Monday, November 16, 2009

Here We Go

A lot of people are blogging about one of my favorite subjects: Savage Worlds. This role-playing game has captured my heart since I discovered it some three or four years ago. Since then, a whole slew of supplements and settings have been released, and old settings have been converted by intrepid fans. In short, there was a whole lot of material for the game.

Fast, Fun, Furious--Savage Worlds' tagline neatly sums up everything I love about it.

The system plays FAST: enemies are either standing, down, or out of the fight, which makes the GM's job of running combat encounters much easier.

The rules are FUN and hit the right medium for me--not so rules-light you feel like playing free-form, but not so rules-heavy it constricts your breathing.
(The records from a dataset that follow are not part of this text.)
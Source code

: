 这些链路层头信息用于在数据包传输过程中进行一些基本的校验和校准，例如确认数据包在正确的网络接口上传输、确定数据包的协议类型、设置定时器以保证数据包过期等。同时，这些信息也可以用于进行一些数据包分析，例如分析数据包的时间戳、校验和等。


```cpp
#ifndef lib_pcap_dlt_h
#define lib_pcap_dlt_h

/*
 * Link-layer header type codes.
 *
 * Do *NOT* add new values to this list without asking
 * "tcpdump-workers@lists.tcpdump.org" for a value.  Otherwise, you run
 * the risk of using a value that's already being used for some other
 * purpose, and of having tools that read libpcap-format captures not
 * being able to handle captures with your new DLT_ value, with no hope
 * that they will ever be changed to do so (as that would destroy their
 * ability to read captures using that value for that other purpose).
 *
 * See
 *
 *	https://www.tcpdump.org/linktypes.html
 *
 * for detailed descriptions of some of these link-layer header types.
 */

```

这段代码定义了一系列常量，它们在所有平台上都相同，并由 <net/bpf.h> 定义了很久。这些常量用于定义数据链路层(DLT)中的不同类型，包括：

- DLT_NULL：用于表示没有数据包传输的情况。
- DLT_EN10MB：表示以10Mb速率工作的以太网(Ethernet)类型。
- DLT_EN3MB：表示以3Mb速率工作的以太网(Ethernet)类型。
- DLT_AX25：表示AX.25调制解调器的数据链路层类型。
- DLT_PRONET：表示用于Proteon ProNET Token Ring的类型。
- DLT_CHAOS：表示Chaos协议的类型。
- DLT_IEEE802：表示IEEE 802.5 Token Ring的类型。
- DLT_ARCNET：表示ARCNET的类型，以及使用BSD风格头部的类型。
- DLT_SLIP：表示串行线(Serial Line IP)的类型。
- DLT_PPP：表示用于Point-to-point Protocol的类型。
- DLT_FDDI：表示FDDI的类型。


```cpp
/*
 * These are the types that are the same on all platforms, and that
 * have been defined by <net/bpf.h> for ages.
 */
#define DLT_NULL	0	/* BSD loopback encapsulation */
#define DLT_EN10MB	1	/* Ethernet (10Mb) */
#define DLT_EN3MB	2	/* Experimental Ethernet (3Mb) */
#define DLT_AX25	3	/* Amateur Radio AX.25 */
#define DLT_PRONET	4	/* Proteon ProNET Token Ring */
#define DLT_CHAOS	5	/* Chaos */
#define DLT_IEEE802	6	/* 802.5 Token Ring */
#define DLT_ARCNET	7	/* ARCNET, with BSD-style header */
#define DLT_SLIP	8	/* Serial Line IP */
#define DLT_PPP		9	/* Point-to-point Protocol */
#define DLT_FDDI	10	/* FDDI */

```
When I discovered Savage Worlds (in several discussions on the rpg.net forums), I was burned out from running D&D 3.5E. That game's thousand-and-one feats, prestige classes, and rules made DMing feel a lot like work--boring, drudging, and tiring work. I was about to give up on role-playing. Until I decided to check out this Savage Worlds that everyone has been talking about. It made me see the light. Here was a system with the right amount of crunchiness and yet also eased up on the GM's workload. I found out later that that feature was indeed one of SW's design goals.
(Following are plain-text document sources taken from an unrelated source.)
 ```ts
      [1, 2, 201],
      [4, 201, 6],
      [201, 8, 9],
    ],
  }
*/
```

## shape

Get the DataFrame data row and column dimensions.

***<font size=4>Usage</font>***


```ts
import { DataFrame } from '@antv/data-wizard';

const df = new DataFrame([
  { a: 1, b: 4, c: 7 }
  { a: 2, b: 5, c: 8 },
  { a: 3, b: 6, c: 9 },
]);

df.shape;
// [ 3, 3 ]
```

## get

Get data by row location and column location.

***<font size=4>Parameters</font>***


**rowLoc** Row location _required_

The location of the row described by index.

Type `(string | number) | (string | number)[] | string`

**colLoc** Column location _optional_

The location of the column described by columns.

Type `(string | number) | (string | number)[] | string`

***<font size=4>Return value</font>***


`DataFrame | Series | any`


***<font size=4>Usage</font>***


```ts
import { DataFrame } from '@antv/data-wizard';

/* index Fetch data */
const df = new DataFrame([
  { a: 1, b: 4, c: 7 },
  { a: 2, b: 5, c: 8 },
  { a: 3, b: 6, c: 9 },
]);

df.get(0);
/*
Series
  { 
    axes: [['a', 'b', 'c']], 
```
Finally, a lot of factors combine to make the game FURIOUS: the amount of gaming you squeeze into one session compared to other games, the relative vulnerability and yet the larger-than-life expertise of the player characters. As an example, consider a d20 high level character: his accumulated hitpoints mean that no longer can he be killed with single hit and can probably even survive maximum velocity falls from on high, but a high rank Savage Worlds character, while demonstrating extreme competence, can still be killed instantly with a lucky blow--the imminent danger this present in almost every encounter adds a lot of suspense and thrill to the game).
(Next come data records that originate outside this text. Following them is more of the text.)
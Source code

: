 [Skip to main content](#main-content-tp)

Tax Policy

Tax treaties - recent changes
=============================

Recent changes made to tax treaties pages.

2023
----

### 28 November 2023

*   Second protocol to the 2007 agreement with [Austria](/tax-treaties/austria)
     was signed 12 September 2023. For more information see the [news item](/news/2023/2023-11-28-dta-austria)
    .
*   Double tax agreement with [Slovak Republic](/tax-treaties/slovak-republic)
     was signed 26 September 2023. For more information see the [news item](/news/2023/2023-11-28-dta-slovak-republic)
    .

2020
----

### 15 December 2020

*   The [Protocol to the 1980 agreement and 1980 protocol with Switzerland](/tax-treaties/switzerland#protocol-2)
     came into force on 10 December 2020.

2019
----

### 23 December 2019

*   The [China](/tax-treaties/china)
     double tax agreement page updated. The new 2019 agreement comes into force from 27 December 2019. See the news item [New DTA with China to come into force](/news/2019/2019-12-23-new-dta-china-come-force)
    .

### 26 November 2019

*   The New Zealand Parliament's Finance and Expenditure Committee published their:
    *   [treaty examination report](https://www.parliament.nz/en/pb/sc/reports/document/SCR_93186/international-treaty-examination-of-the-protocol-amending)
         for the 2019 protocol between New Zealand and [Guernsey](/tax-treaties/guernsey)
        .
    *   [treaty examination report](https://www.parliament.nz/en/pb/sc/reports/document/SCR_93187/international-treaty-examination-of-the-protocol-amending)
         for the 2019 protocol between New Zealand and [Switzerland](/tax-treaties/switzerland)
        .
Sadly, most of my Savage Worlds gaming now is done only online on RPOL.net, because my original game group (for the past 20 years) have broken up due to Real Life(tm): people graduating college, getting jobs, getting married. I've tried several times to get a new gaming group going, but none of those lasted beyond the first or second sessions. Still, I'm glad I'm getting any gaming at all.

This blog is about my thoughts on the Savage Worlds system as I both run and play it in the games I'm currently involved in. Right now, I'm running Mystaran Misadventures which is a Savaging of one of my favorite settings: the D&D Known World. I've been using the Savage Worlds Fantasy Toolkits as well as the recently released Fantasy Companion to convert Mystara with that old-school D&D flair. The initial campaign arc will use the classic D&D module compilation B1-9 In Search of Adventure. Currently, the party of adventurers are preparing to clear out the monsters of Castle Caldwell.